Through the years, a wide variety of toy figures and dolls have been created for entertainment and amusement. Such toy figures and dolls have assumed shapes replicating humans, human infants, animals, as well as fanciful characters. In their efforts to increase the amusement and play value of such toy figures and dolls, practitioners in the art have created a variety of toy figures and dolls having movable features and articulated bodies and limbs. In addition, such articulated and movable figures have been, in some instances, provided with motion energy sources such as wind up motors or battery driven electrical motors. A result has been to provide a variety of movable toy figures and dolls. Another improvement in the continuing efforts of practitioners in the art to provide increased amusement and play value has been found in the creation of toy figures and dolls which respond to external stimulus. Practitioners have, in such efforts, provided toy figures and dolls which respond to such external stimulus as sounds, touch or the contact with external articles such as baby bottles, simulated food articles and the like. Numerous examples of such movable and articulated as well as stimulus responsive toy figures and dolls are found in the art.

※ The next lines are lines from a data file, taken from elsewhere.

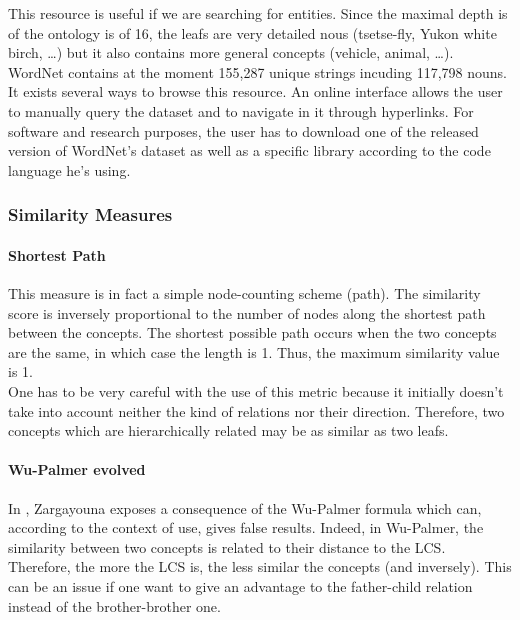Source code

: This resource is useful if we are searching for entities. Since the maximal depth is of the ontology is of 16, the leafs are very detailed nous (tsetse-fly, Yukon white birch, \dots) but it also contains more general concepts (vehicle, animal, \dots). WordNet contains at the moment 155,287 unique strings incuding 117,798 nouns.\\ 

It exists several ways to browse this resource. An online interface allows the user to manually query the dataset and to navigate in it through hyperlinks. For software and research purposes, the user has to download one of the released version of WordNet's dataset as well as a specific library according to the code language he's using.\\

\subsubsection{Similarity Measures} %
\label{ssub:similarity_measures}
\paragraph{Shortest Path} %
\label{par:shortest_path}
This measure is in fact a simple node-counting scheme (path). The similarity score is inversely proportional to the number of nodes along the shortest path between the concepts. The shortest possible path occurs when the two concepts are the same, in which case the length is 1. Thus, the maximum similarity value is 1.\\
One has to be very careful with the use of this metric because it initially doesn't take into account neither the kind of relations nor their direction. Therefore, two concepts which are hierarchically related may be as similar as two leafs.
\paragraph{Wu-Palmer evolved} %
\label{par:wu_palmer_evolved}
In \cite{zara}, Zargayouna exposes a consequence of the Wu-Palmer formula which can, according to the context of use, gives false results. Indeed, in Wu-Palmer, the similarity between two concepts is related to their distance to the LCS. Therefore, the more  the LCS is, the less similar the concepts (and inversely). This can be an issue if one want to give an advantage to the father-child relation instead of the brother-brother one. \\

For example, U.S. Pat. No. 4,516,951 issued to Saigo, et al. sets forth a MOVABLE TOY ANIMAL in which an articulated toy animal body supports an internal electric motor and support frame together with operative means to provide motion of the head, eyes, ears and other portions of the toy figure.
U.S. Pat. No. 4,696,653 issued to McKeefery sets forth a SPEAKING TOY DOLL which responds with spoken words and/or sentences to touching of selected portions of the doll by the user. A simulated speech system within the toy figure includes prerecorded short messages which are played by the audio system in response to the various touch sensitive areas of the doll.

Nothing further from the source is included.